Brief
Within the data that follows, set down exactly the lines from the one containing "- **Audit Everything:**" through the one containing "- WebSocket connection reuse", both ends included.

Collected data
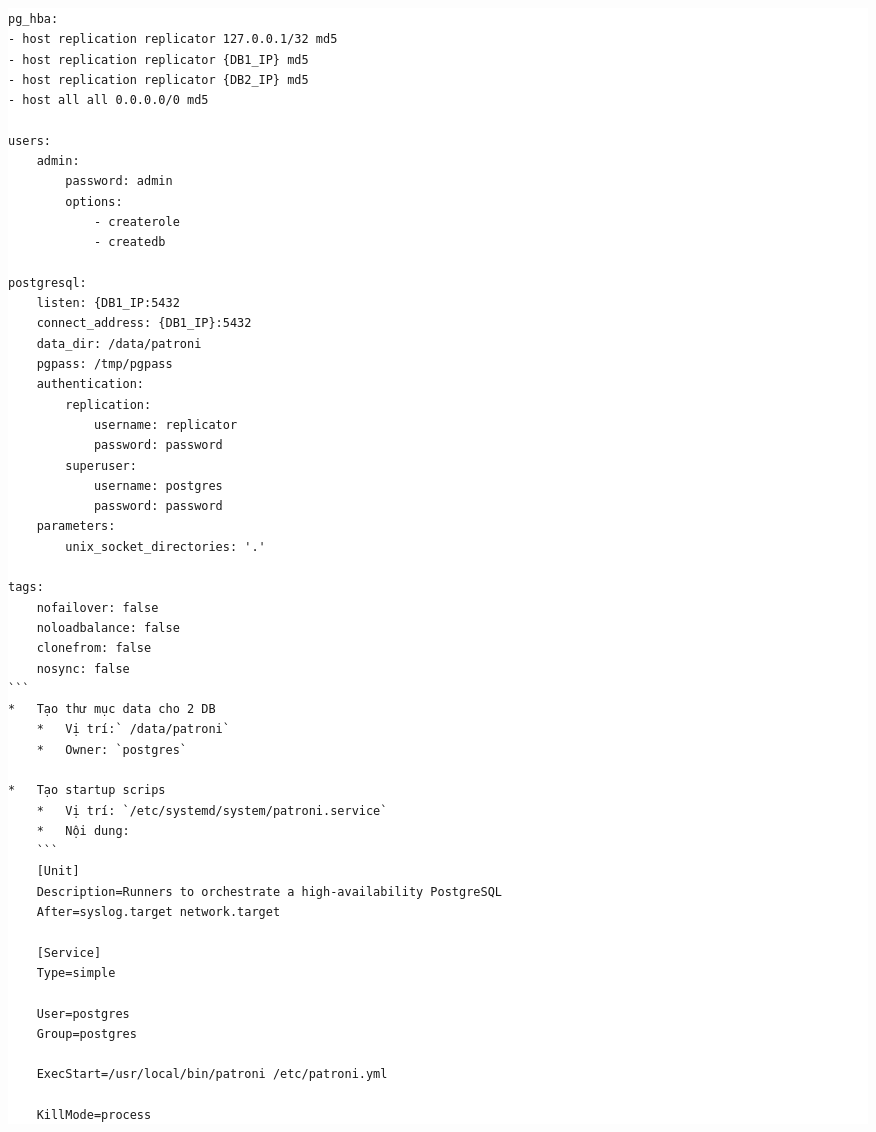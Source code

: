     pg_hba:
    - host replication replicator 127.0.0.1/32 md5
    - host replication replicator {DB1_IP} md5
    - host replication replicator {DB2_IP} md5
    - host all all 0.0.0.0/0 md5

    users:
        admin:
            password: admin
            options:
                - createrole
                - createdb

    postgresql:
        listen: {DB1_IP:5432
        connect_address: {DB1_IP}:5432
        data_dir: /data/patroni
        pgpass: /tmp/pgpass
        authentication:
            replication:
                username: replicator
                password: password
            superuser:
                username: postgres
                password: password
        parameters:
            unix_socket_directories: '.'

    tags:
        nofailover: false
        noloadbalance: false
        clonefrom: false
        nosync: false
    ```
    *   Tạo thư mục data cho 2 DB
        *   Vị trí:` /data/patroni`
        *   Owner: `postgres`
        
    *   Tạo startup scrips 
        *   Vị trí: `/etc/systemd/system/patroni.service`
        *   Nội dung:
        ```
        [Unit]
        Description=Runners to orchestrate a high-availability PostgreSQL
        After=syslog.target network.target

        [Service]
        Type=simple

        User=postgres
        Group=postgres

        ExecStart=/usr/local/bin/patroni /etc/patroni.yml

        KillMode=process
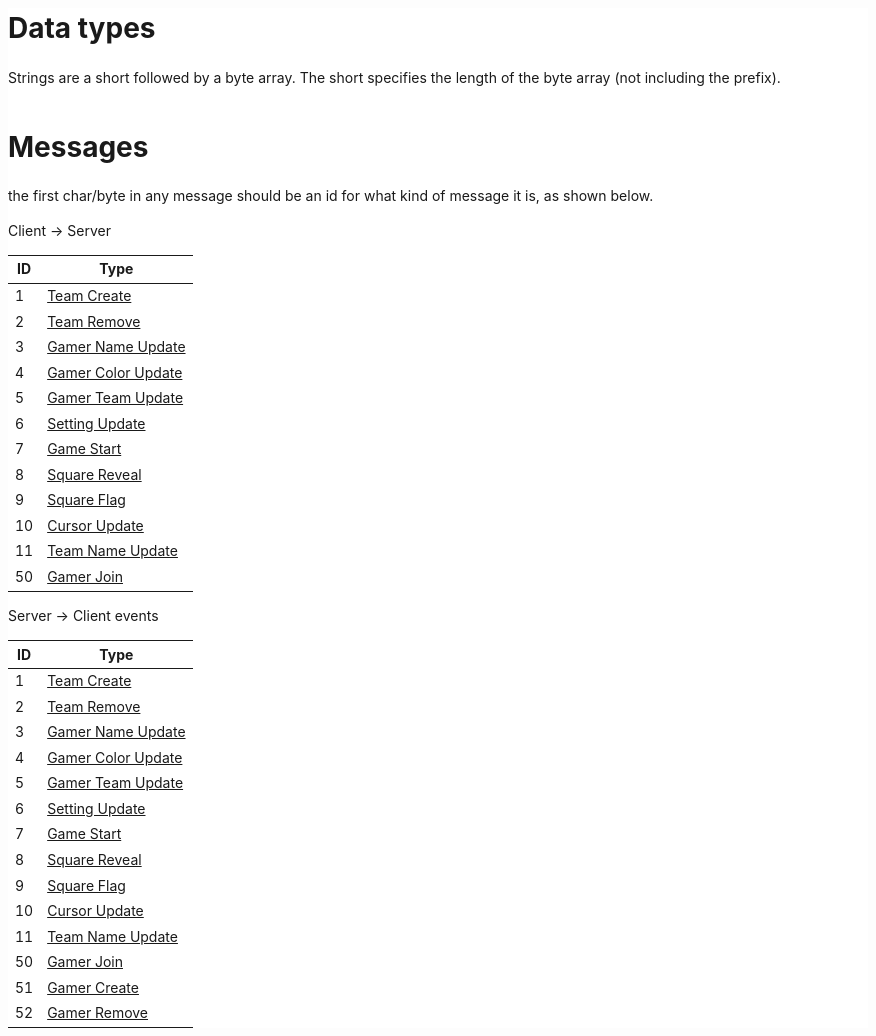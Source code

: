 
# Data types

Strings are a short followed by a byte array. The short specifies the length of the byte array (not including the 
prefix).

# Messages

the first char/byte in any message should be an id for what kind of message it is, as shown below.

Client -> Server

| ID  | Type                                    |
|-----|-----------------------------------------|
| 1   | [Team Create](#Creating-a-Team)         |
| 2   | [Team Remove](#Removing-a-Team)         |
| 3   | [Gamer Name Update](#Changing-Names)    |
| 4   | [Gamer Color Update](#Changing-Colors)  |
| 5   | [Gamer Team Update](#Changing-Teams)    |
| 6   | [Setting Update](#Changing-Settings)    |
| 7   | [Game Start](#Starting-Game)            |
| 8   | [Square Reveal](#Revealing-Squares)     |
| 9   | [Square Flag](#Flagging-Squares)        |
| 10  | [Cursor Update](#Cursor-Location)       |
| 11  | [Team Name Update](#Changing-Team-Name) |
| 50  | [Gamer Join](#Joining)                  |

Server -> Client events

| ID  | Type                                    |
|-----|-----------------------------------------|
| 1   | [Team Create](#Creating-a-Team)         |
| 2   | [Team Remove](#Removing-a-Team)         |
| 3   | [Gamer Name Update](#Changing-Names)    |
| 4   | [Gamer Color Update](#Changing-Colors)  |
| 5   | [Gamer Team Update](#Changing-Teams)    |
| 6   | [Setting Update](#Changing-Settings)    |
| 7   | [Game Start](#Starting-Game)            |
| 8   | [Square Reveal](#Revealing-Squares)     |
| 9   | [Square Flag](#Flagging-Squares)        |
| 10  | [Cursor Update](#Cursor-Location)       |
| 11  | [Team Name Update](#Changing-Team-Name) |
| 50  | [Gamer Join](#Update-New-Gamer)         |
| 51  | [Gamer Create](#Gamer-Joined)           |
| 52  | [Gamer Remove](#Gamer-Left)             |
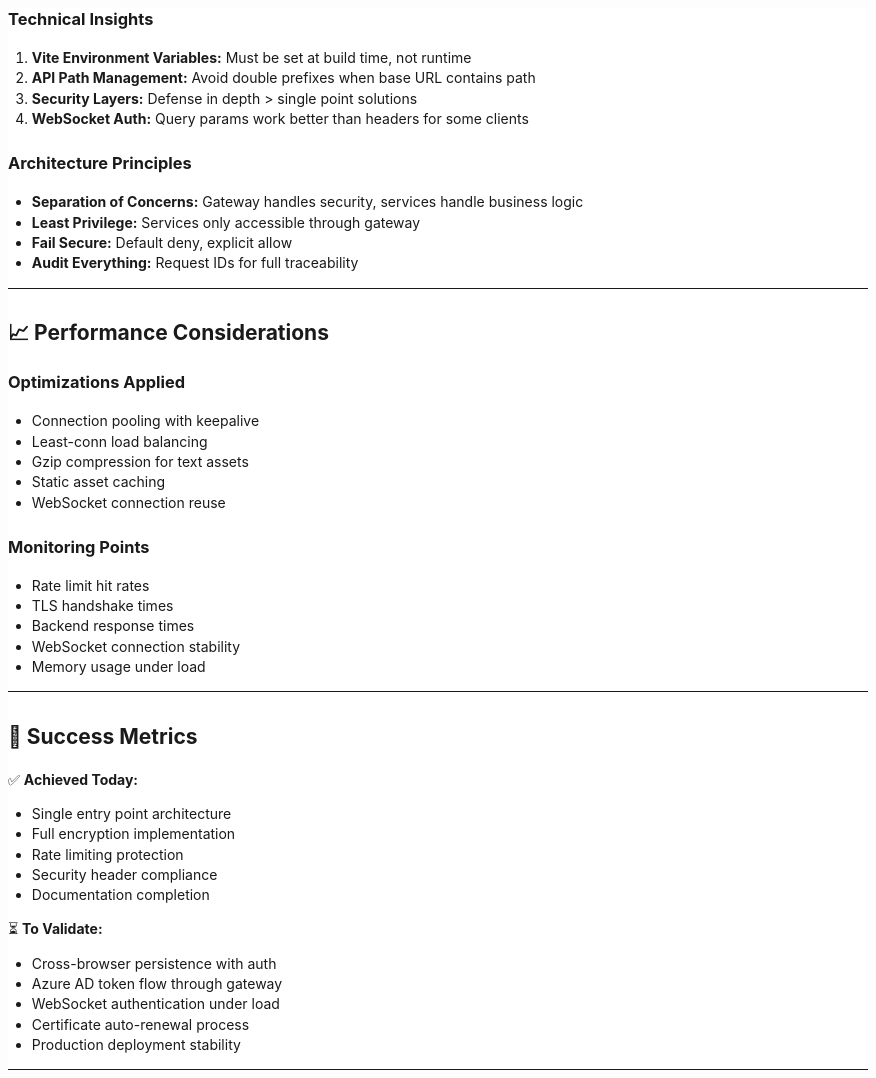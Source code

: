 ### Technical Insights
1. **Vite Environment Variables:** Must be set at build time, not runtime
2. **API Path Management:** Avoid double prefixes when base URL contains path
3. **Security Layers:** Defense in depth > single point solutions
4. **WebSocket Auth:** Query params work better than headers for some clients

### Architecture Principles
- **Separation of Concerns:** Gateway handles security, services handle business logic
- **Least Privilege:** Services only accessible through gateway
- **Fail Secure:** Default deny, explicit allow
- **Audit Everything:** Request IDs for full traceability

---

## 📈 Performance Considerations

### Optimizations Applied
- Connection pooling with keepalive
- Least-conn load balancing
- Gzip compression for text assets
- Static asset caching
- WebSocket connection reuse

### Monitoring Points
- Rate limit hit rates
- TLS handshake times
- Backend response times
- WebSocket connection stability
- Memory usage under load

---

## 🎯 Success Metrics

✅ **Achieved Today:**
- Single entry point architecture
- Full encryption implementation
- Rate limiting protection
- Security header compliance
- Documentation completion

⏳ **To Validate:**
- Cross-browser persistence with auth
- Azure AD token flow through gateway
- WebSocket authentication under load
- Certificate auto-renewal process
- Production deployment stability

---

Answer to this task
- **Audit Everything:** Request IDs for full traceability

---

## 📈 Performance Considerations

### Optimizations Applied
- Connection pooling with keepalive
- Least-conn load balancing
- Gzip compression for text assets
- Static asset caching
- WebSocket connection reuse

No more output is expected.